REQUIREMENT:
Exact reproduction of the data is required, with images excluded.

RECORDS FOR THIS TASK:

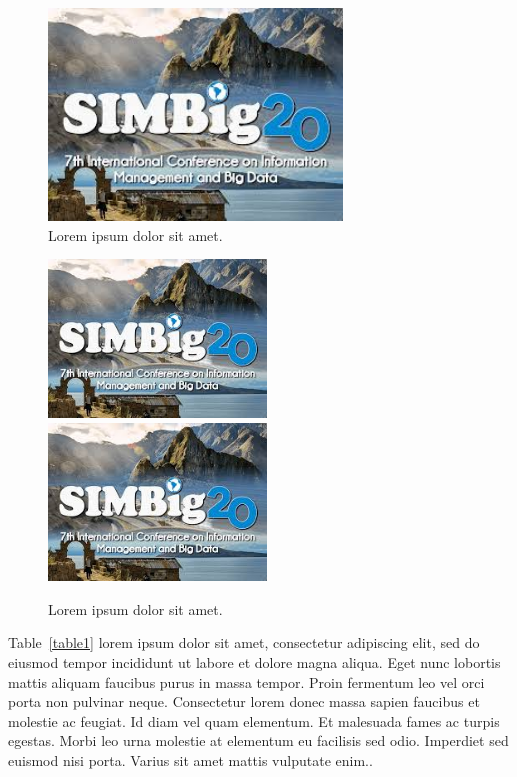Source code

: \documentclass[runningheads]{llncs}
\begin{document}
\begin{figure}[!htbp]
\centerline{\includegraphics[width=78mm]{images/image-example.jpeg}}
\caption{Lorem ipsum dolor sit amet.} \label{figure3}
\end{figure}

\begin{figure}[!htbp]
\centering
{\includegraphics[width=58mm]{images/image-example.jpeg}} \quad
{\includegraphics[width=58mm]{images/image-example.jpeg}}
\caption{Lorem ipsum dolor sit amet.} \label{figure4}
\end{figure}


Table~\ref{table1} lorem ipsum dolor sit amet, consectetur adipiscing elit, sed do eiusmod tempor incididunt ut labore et dolore magna aliqua. Eget nunc lobortis mattis aliquam faucibus purus in massa tempor. Proin fermentum leo vel orci porta non pulvinar neque. Consectetur lorem donec massa sapien faucibus et molestie ac feugiat. Id diam vel quam elementum. Et malesuada fames ac turpis egestas. Morbi leo urna molestie at elementum eu facilisis sed odio. Imperdiet sed euismod nisi porta. Varius sit amet mattis vulputate enim..
\end{document}
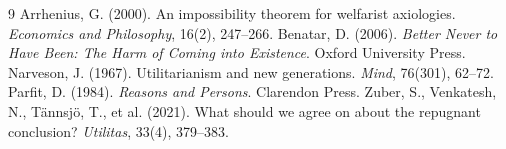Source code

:\documentclass{situationist-preprint}
\begin{document}
\begin{thebibliography}{9}\small
{} Arrhenius, G. (2000). An impossibility theorem for welfarist axiologies. \emph{Economics and Philosophy}, 16(2), 247--266.
 Benatar, D. (2006). \emph{Better Never to Have Been: The Harm of Coming into Existence}. Oxford University Press.
 Narveson, J. (1967). Utilitarianism and new generations. \emph{Mind}, 76(301), 62--72.
 Parfit, D. (1984). \emph{Reasons and Persons}. Clarendon Press.
 Zuber, S., Venkatesh, N., T{\"a}nnsj{\"o}, T., et al. (2021). What should we agree on about the repugnant conclusion? \emph{Utilitas}, 33(4), 379--383.
\end{thebibliography}
\end{document}
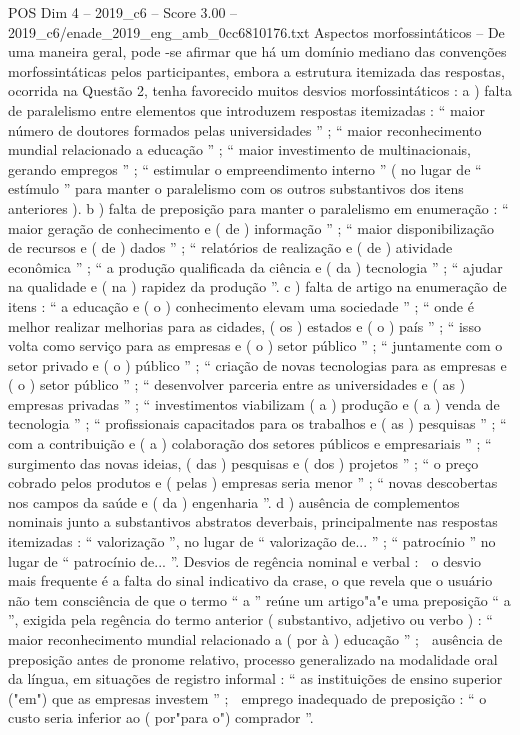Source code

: \begin{textsample}{POS Dim 4 – 2019\_c6 – Score 3.00 – 2019\_c6/enade\_2019\_eng\_amb\_0cc6810176.txt}
Aspectos morfossintáticos – De uma maneira geral, pode -se afirmar que há um domínio mediano das convenções morfossintáticas pelos participantes, embora a estrutura itemizada das respostas, ocorrida na Questão 2, tenha favorecido muitos desvios morfossintáticos : a ) falta de paralelismo entre elementos que introduzem respostas itemizadas : “ maior número de doutores formados pelas universidades ” ; “ maior reconhecimento mundial relacionado a educação ” ; “ maior investimento de multinacionais, gerando empregos ” ; “ estimular o empreendimento interno ” ( no lugar de “ estímulo ” para manter o paralelismo com os outros substantivos dos itens anteriores ). b ) falta de preposição para manter o paralelismo em enumeração : “ maior geração de conhecimento e ( de ) informação ” ; “ maior disponibilização de recursos e ( de ) dados ” ; “ relatórios de realização e ( de ) atividade econômica ” ; “ a produção qualificada da ciência e ( da ) tecnologia ” ; “ ajudar na qualidade e ( na ) rapidez da produção ”. c ) falta de artigo na enumeração de itens : “ a educação e ( o ) conhecimento elevam uma sociedade ” ; “ onde é melhor realizar melhorias para as cidades, ( os ) estados e ( o ) país ” ; “ isso volta como serviço para as empresas e ( o ) setor público ” ; “ juntamente com o setor privado e ( o ) público ” ; “ criação de novas tecnologias para as empresas e ( o ) setor público ” ; “ desenvolver parceria entre as universidades e ( as ) empresas privadas ” ; “ investimentos viabilizam ( a ) produção e ( a ) venda de tecnologia ” ; “ profissionais capacitados para os trabalhos e ( as ) pesquisas ” ; “ com a contribuição e ( a ) colaboração dos setores públicos e empresariais ” ; “ surgimento das novas ideias, ( das ) pesquisas e ( dos ) projetos ” ; “ o preço cobrado pelos produtos e ( pelas ) empresas seria menor ” ; “ novas descobertas nos campos da saúde e ( da ) engenharia ”. d ) ausência de complementos nominais junto a substantivos abstratos deverbais, principalmente nas respostas itemizadas : “ valorização ”, no lugar de “ valorização de... ” ; “ patrocínio ” no lugar de “ patrocínio de... ”.
Desvios de regência nominal e verbal :  o desvio mais frequente é a falta do sinal indicativo da crase, o que revela que o usuário não tem consciência de que o termo “ a ” reúne um artigo"a"e uma preposição “ a ”, exigida pela regência do termo anterior ( substantivo, adjetivo ou verbo ) : “ maior reconhecimento mundial relacionado a ( por à ) educação ” ;  ausência de preposição antes de pronome relativo, processo generalizado na modalidade oral da língua, em situações de registro informal : “ as instituições de ensino superior ("em") que as empresas investem ” ;  emprego inadequado de preposição : “ o custo seria inferior ao ( por"para o") comprador ”.

\end{textsample}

ANSWER BOX:
Source code

: \documentclass[runningheads]{llncs}
\begin{document}
\begin{figure}[!htbp]
\centerline{\includegraphics[width=78mm]{images/image-example.jpeg}}
\caption{Lorem ipsum dolor sit amet.} \label{figure3}
\end{figure}

\begin{figure}[!htbp]
\centering
{\includegraphics[width=58mm]{images/image-example.jpeg}} \quad
{\includegraphics[width=58mm]{images/image-example.jpeg}}
\caption{Lorem ipsum dolor sit amet.} \label{figure4}
\end{figure}


Table~\ref{table1} lorem ipsum dolor sit amet, consectetur adipiscing elit, sed do eiusmod tempor incididunt ut labore et dolore magna aliqua. Eget nunc lobortis mattis aliquam faucibus purus in massa tempor. Proin fermentum leo vel orci porta non pulvinar neque. Consectetur lorem donec massa sapien faucibus et molestie ac feugiat. Id diam vel quam elementum. Et malesuada fames ac turpis egestas. Morbi leo urna molestie at elementum eu facilisis sed odio. Imperdiet sed euismod nisi porta. Varius sit amet mattis vulputate enim..
\end{document}
Source code

:\documentclass{situationist-preprint}
\begin{document}
\begin{thebibliography}{9}\small
{} Arrhenius, G. (2000). An impossibility theorem for welfarist axiologies. \emph{Economics and Philosophy}, 16(2), 247--266.
 Benatar, D. (2006). \emph{Better Never to Have Been: The Harm of Coming into Existence}. Oxford University Press.
 Narveson, J. (1967). Utilitarianism and new generations. \emph{Mind}, 76(301), 62--72.
 Parfit, D. (1984). \emph{Reasons and Persons}. Clarendon Press.
 Zuber, S., Venkatesh, N., T{\"a}nnsj{\"o}, T., et al. (2021). What should we agree on about the repugnant conclusion? \emph{Utilitas}, 33(4), 379--383.
\end{thebibliography}
\end{document}
Source code

: \begin{textsample}{POS Dim 4 – 2019\_c6 – Score 3.00 – 2019\_c6/enade\_2019\_eng\_amb\_0cc6810176.txt}
Aspectos morfossintáticos – De uma maneira geral, pode -se afirmar que há um domínio mediano das convenções morfossintáticas pelos participantes, embora a estrutura itemizada das respostas, ocorrida na Questão 2, tenha favorecido muitos desvios morfossintáticos : a ) falta de paralelismo entre elementos que introduzem respostas itemizadas : “ maior número de doutores formados pelas universidades ” ; “ maior reconhecimento mundial relacionado a educação ” ; “ maior investimento de multinacionais, gerando empregos ” ; “ estimular o empreendimento interno ” ( no lugar de “ estímulo ” para manter o paralelismo com os outros substantivos dos itens anteriores ). b ) falta de preposição para manter o paralelismo em enumeração : “ maior geração de conhecimento e ( de ) informação ” ; “ maior disponibilização de recursos e ( de ) dados ” ; “ relatórios de realização e ( de ) atividade econômica ” ; “ a produção qualificada da ciência e ( da ) tecnologia ” ; “ ajudar na qualidade e ( na ) rapidez da produção ”. c ) falta de artigo na enumeração de itens : “ a educação e ( o ) conhecimento elevam uma sociedade ” ; “ onde é melhor realizar melhorias para as cidades, ( os ) estados e ( o ) país ” ; “ isso volta como serviço para as empresas e ( o ) setor público ” ; “ juntamente com o setor privado e ( o ) público ” ; “ criação de novas tecnologias para as empresas e ( o ) setor público ” ; “ desenvolver parceria entre as universidades e ( as ) empresas privadas ” ; “ investimentos viabilizam ( a ) produção e ( a ) venda de tecnologia ” ; “ profissionais capacitados para os trabalhos e ( as ) pesquisas ” ; “ com a contribuição e ( a ) colaboração dos setores públicos e empresariais ” ; “ surgimento das novas ideias, ( das ) pesquisas e ( dos ) projetos ” ; “ o preço cobrado pelos produtos e ( pelas ) empresas seria menor ” ; “ novas descobertas nos campos da saúde e ( da ) engenharia ”. d ) ausência de complementos nominais junto a substantivos abstratos deverbais, principalmente nas respostas itemizadas : “ valorização ”, no lugar de “ valorização de... ” ; “ patrocínio ” no lugar de “ patrocínio de... ”.
Desvios de regência nominal e verbal :  o desvio mais frequente é a falta do sinal indicativo da crase, o que revela que o usuário não tem consciência de que o termo “ a ” reúne um artigo"a"e uma preposição “ a ”, exigida pela regência do termo anterior ( substantivo, adjetivo ou verbo ) : “ maior reconhecimento mundial relacionado a ( por à ) educação ” ;  ausência de preposição antes de pronome relativo, processo generalizado na modalidade oral da língua, em situações de registro informal : “ as instituições de ensino superior ("em") que as empresas investem ” ;  emprego inadequado de preposição : “ o custo seria inferior ao ( por"para o") comprador ”.

\end{textsample}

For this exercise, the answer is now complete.